Monday, October 11, 2010

Cemetery Caching or Am I Just Weird?

Saturday morning I awoke and resolved to find my one hundredth cache. I was not able to get started until one in the afternoon and I was sitting at seventy-nine. It was going to be a real challenge to find twenty-one caches before I lost the day light but I was determined to storm the beaches and make a go of it anyway. I got off to a great start, finding five in an hour. My GPS glowed warm in my hand as I flew from location to location, a man on a mission. My lofty goal seemed like it could actually be within reach. In my mind I was already composing the photograph for when I would find that hundredth cache. Should I model feigned surprise? Heady triumph? Manly bravado? Well, whatever I would do, it would be epic, like my twenty-one cache day.

But then I came upon cache number GC2FJ7V, Saint George's Cemetery. I knew then and there that my goal was in jeopardy because I love cemeteries.

OK...that last sentence sounded a lot less creepy and twisted in my head. An explanation perhaps?
 
Cemeteries fascinate me. Without a doubt, they can be places of great sorrow, especially in the wake of a tragic accident or a particularly harsh set of circumstances. But if you have ever stood in the middle of a quiet cemetery on a sunny afternoon as a cool breeze tosses the hair on your head and carries with it the faint scent of flowers in bloom, you know they are also places of great peace and rest.
Cemeteries, particularly old cemeteries like this gem located in Saint George's, Delaware, not far from the swirling waters of the C & D canal, are also large time capsules. They preserve an excellent and intriguing historical account, not only of life and death in a particular geographic area, but also of the ways we have chosen to memorialize our loved ones over the decades.

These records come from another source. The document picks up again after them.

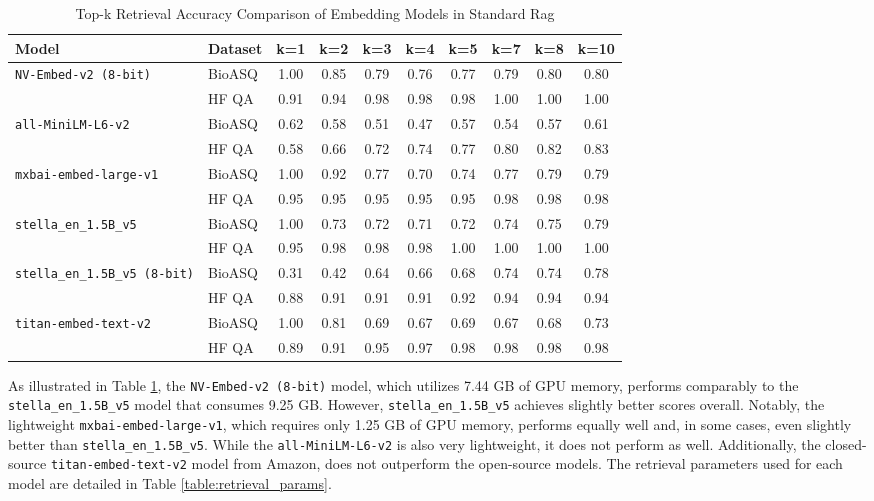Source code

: \documentclass{scrartcl}
\begin{document}
\begin{table}[H]
\centering
\small
\begin{tabular}{l l c c c c c c c c}
\hline
\textbf{Model} & \textbf{Dataset} & \textbf{k=1} & \textbf{k=2} & \textbf{k=3} & \textbf{k=4} & \textbf{k=5} & \textbf{k=7} & \textbf{k=8} & \textbf{k=10} \\
\hline
\multirow{2}{*}{\texttt{NV-Embed-v2 (8-bit)}} 
 & BioASQ & 1.00 & 0.85 & 0.79 & 0.76 & 0.77 & 0.79 & 0.80 & 0.80 \\
 & HF QA  & 0.91 & 0.94 & 0.98 & 0.98 & 0.98 & 1.00 & 1.00 & 1.00 \\
\hline
\multirow{2}{*}{\texttt{all-MiniLM-L6-v2}} 
 & BioASQ & 0.62 & 0.58 & 0.51 & 0.47 & 0.57 & 0.54 & 0.57 & 0.61 \\
 & HF QA  & 0.58 & 0.66 & 0.72 & 0.74 & 0.77 & 0.80 & 0.82 & 0.83 \\
\hline
\multirow{2}{*}{\texttt{mxbai-embed-large-v1}} 
 & BioASQ & 1.00 & 0.92 & 0.77 & 0.70 & 0.74 & 0.77 & 0.79 & 0.79 \\
 & HF QA  & 0.95 & 0.95 & 0.95 & 0.95 & 0.95 & 0.98 & 0.98 & 0.98 \\
\hline
\multirow{2}{*}{\texttt{stella\_en\_1.5B\_v5}} 
 & BioASQ & 1.00 & 0.73 & 0.72 & 0.71 & 0.72 & 0.74 & 0.75 & 0.79 \\
 & HF QA  & 0.95 & 0.98 & 0.98 & 0.98 & 1.00 & 1.00 & 1.00 & 1.00 \\
\hline
\multirow{2}{*}{\texttt{stella\_en\_1.5B\_v5 (8-bit)}} 
 & BioASQ & 0.31 & 0.42 & 0.64 & 0.66 & 0.68 & 0.74 & 0.74 & 0.78 \\
 & HF QA  & 0.88 & 0.91 & 0.91 & 0.91 & 0.92 & 0.94 & 0.94 & 0.94 \\
\hline
\multirow{2}{*}{\texttt{titan-embed-text-v2}} 
 & BioASQ & 1.00 & 0.81 & 0.69 & 0.67 & 0.69 & 0.67 & 0.68 & 0.73 \\
 & HF QA  & 0.89 & 0.91 & 0.95 & 0.97 & 0.98 & 0.98 & 0.98 & 0.98 \\
\hline
\end{tabular}
\caption{Top-k Retrieval Accuracy Comparison of Embedding Models in Standard Rag}
\label{table:top_k_retrieval_accuracy_table}
\end{table}

As illustrated in Table \ref{table:top_k_retrieval_accuracy_table}, the \texttt{NV-Embed-v2 (8-bit)} model, which utilizes 7.44 GB of GPU memory, performs comparably to the \texttt{stella\_en\_1.5B\_v5} model that consumes 9.25 GB. However, \texttt{stella\_en\_1.5B\_v5} achieves slightly better scores overall. Notably, the lightweight \texttt{mxbai-embed-large-v1}, which requires only 1.25 GB of GPU memory, performs equally well and, in some cases, even slightly better than \texttt{stella\_en\_1.5B\_v5}. While the \texttt{all-MiniLM-L6-v2} is also very lightweight, it does not perform as well. Additionally, the closed-source \texttt{titan-embed-text-v2} model from Amazon, does not outperform the open-source models. The retrieval parameters used for each model are detailed in Table \ref{table:retrieval_params}.
\end{document}
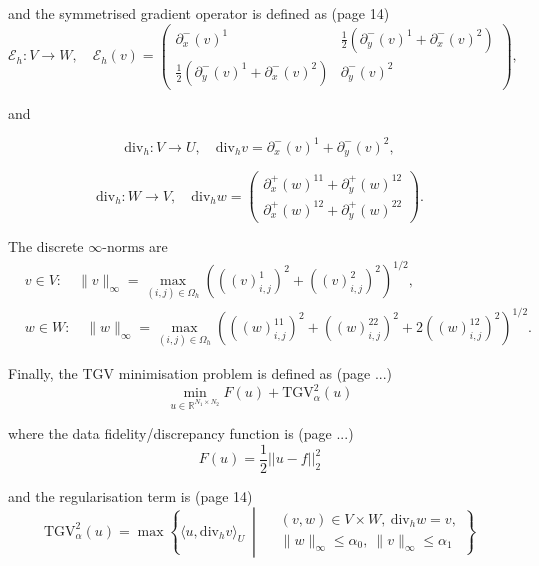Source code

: \documentclass{article}
\begin{document}
and the symmetrised gradient operator is defined as (page 14)
\begin{equation}
    \mathcal{E}_h : V \rightarrow W, \quad \mathcal{E}_h (v) = 
    \begin{pmatrix}
    \partial_x^- (v)^1 &
    \frac{1}{2} \left( \partial_y^- (v)^1 + \partial_x^- (v)^2 \right) \\
    \frac{1}{2} \left( \partial_y^- (v)^1 + \partial_x^- (v)^2 \right) &
    \partial_y^- (v)^2
    \end{pmatrix},
\end{equation}

and


\begin{equation}
\mathrm{div}_h : V \rightarrow U, \quad \mathrm{div}_h v = \partial_x^- (v)^1 + \partial_y^- (v)^2,
\end{equation}

\begin{equation}
\mathrm{div}_h : W \rightarrow V, \quad \mathrm{div}_h w = 
\begin{pmatrix}
\partial_x^+ (w)^{11} + \partial_y^+ (w)^{12} \\
\partial_x^+ (w)^{12} + \partial_y^+ (w)^{22}
\end{pmatrix}.
\end{equation}

The discrete $\infty\text{-norms}$ are
\begin{equation}
    \begin{aligned}
    & v \in V : \quad \|v\|_\infty = \max_{(i,j) \in \Omega_h} \left( \left( (v)_{i,j}^1 \right)^2 + \left( (v)_{i,j}^2 \right)^2 \right)^{1/2}, \\
    & w \in W : \quad \|w\|_\infty = \max_{(i,j) \in \Omega_h} \left( \left( (w)_{i,j}^{11} \right)^2 + \left( (w)_{i,j}^{22} \right)^2 + 2 \left( (w)_{i,j}^{12} \right)^2 \right)^{1/2}.
\end{aligned}
\end{equation}


Finally, the TGV minimisation problem
is defined as (page ...)
\begin{equation}
    \min_{u \in \mathbb{R}^{N_1 \times N_2}} F(u) + \mathrm{TGV}^2_\alpha(u)
\end{equation}

where
the data fidelity/discrepancy function is (page ...)
\begin{equation}
    F(u) = \frac{1}{2} || u - f ||^2_2
\end{equation}

and
the regularisation term is (page 14)
\begin{equation}
    \mathrm{TGV}^2_\alpha(u) = \max \left\{ \langle u, \mathrm{div}_h v \rangle_U \ \middle| \ 
    \begin{aligned}
    &(v, w) \in V \times W, \ \mathrm{div}_h w = v, \\
    &\|w\|_\infty \leq \alpha_0, \ \|v\|_\infty \leq \alpha_1 
    \end{aligned}
    \right\}
\end{equation}
\end{document}
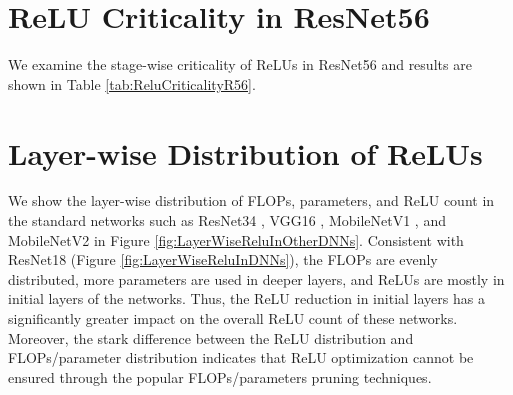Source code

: 


\section{ReLU Criticality in ResNet56} \label{SecAppendix:ReluCriticalityInR56}

We examine the stage-wise criticality of ReLUs in ResNet56 and results are shown in Table \ref{tab:ReluCriticalityR56}. 





\section{Layer-wise Distribution of ReLUs} \label{secAppendix:LayerWiseOpsInDNNs}

We show the layer-wise distribution of FLOPs, parameters, and ReLU count in the standard networks such as ResNet34 \cite{he2016deep}, VGG16 \cite{simonyan2014very}, MobileNetV1 \cite{howard2017mobilenets}, and MobileNetV2 \cite{sandler2018mobilenetv2} in Figure \ref{fig:LayerWiseReluInOtherDNNs}. Consistent with ResNet18 (Figure \ref{fig:LayerWiseReluInDNNs}), the FLOPs are evenly distributed, more parameters are used in deeper layers, and ReLUs are mostly in initial layers of the networks. Thus, the ReLU reduction in initial layers has a significantly greater impact on the overall ReLU count of these networks. Moreover, the stark difference between the ReLU distribution and FLOPs/parameter distribution indicates that ReLU optimization cannot be ensured through the popular FLOPs/parameters pruning techniques. 



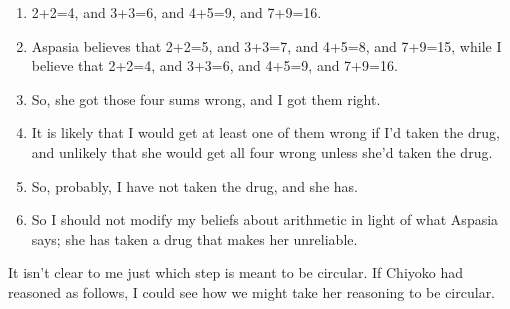 \begin{enumerate}
\item{} 2+2=4, and 3+3=6, and 4+5=9, and 7+9=16.

\item{} \gls{Aspasia} believes that 2+2=5, and 3+3=7, and 4+5=8, and 7+9=15, while I believe that 2+2=4, and 3+3=6, and 4+5=9, and 7+9=16.

\item{} So, she got those four sums wrong, and I got them right.

\item{} It is likely that I would get at least one of them wrong if I'd taken the drug, and unlikely that she would get all four wrong unless she'd taken the drug.

\item{} So, probably, I have not taken the drug, and she has.

\item{} So I should not modify my beliefs about arithmetic in light of what \gls{Aspasia} says; she has taken a drug that makes her unreliable.

\end{enumerate}
It isn't clear to me just which step is meant to be circular. If \gls{Chiyoko} had reasoned as follows, I could see how we might take her reasoning to be circular.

They are a sacred storehouse of stories, carved in stone, set out to be read not only by friends and family, but by any soul who happens by. Declarations that a person was born, lived his life (however brief or long a time that may have been), died, and was remembered. Love, respect, and memory given physical form. Remembered for as long as the words retain their carved legibility in the surface of the stone marker.

I pulled in at the front gate of the cemetery and had the cache in ten minutes. Then I took my camera from my pack and began to wander. Lost in history, in the stories of people I will never meet, in the unspoiled peace of this amazing plot of ground, an intended fifteen minute stroll turned into a ninety minute one. I tried to capture some of the essence of this amazing afternoon below.




Birdwatchers, Booklovers, Gardeners...sounds like people I would have been very comfortable with. I like the simplicity of the plaque mounted on a natural boulder, the kind that could be found in any garden.




Families torn apart by war...as far back as World War One.




Departed this life the 25th day of October, 1772. The oldest stone I found, dated four years prior to the signing of the Declaration of Independence. As I looked I wondered, what caused 36 year old Mary to lose her life? Was she loyal to the king? Did she hold with the emerging principles of the coming revolution?




As a parent, I can not imagine a more desired epitaph for my grave.




I was playing with the position of the sun for this shot. Beautifully carved Celtic Cross.




Lizzie and Ella...two children who died two days apart in 1865. A beautiful monument to their memory, still clear 145 years later.




Amazing artistry still achingly beautiful 160 years after its carving.




The entire piece.




I saw this from across the cemetery and approached slowly. As I read the inscription on the front I became so overcome with emotion that I dropped to my knees. Tears falling unheeded down my cheeks I prayed for Chase's family.




A modern stone, with a beautiful tribute to the wishes of a married couple.




A most unique marker.




I had to end with this one. I will never get to know Leroy, but based on the images on his tombstone, I sure wish I had. Seems he and I would have gotten along rather well.


So what say you, fellow Geocacher? I love cemetery caches and look for them whenever I travel. Am I alone in my peculiar enjoyment of these caching forms or are there others of you out there who share my sentiment?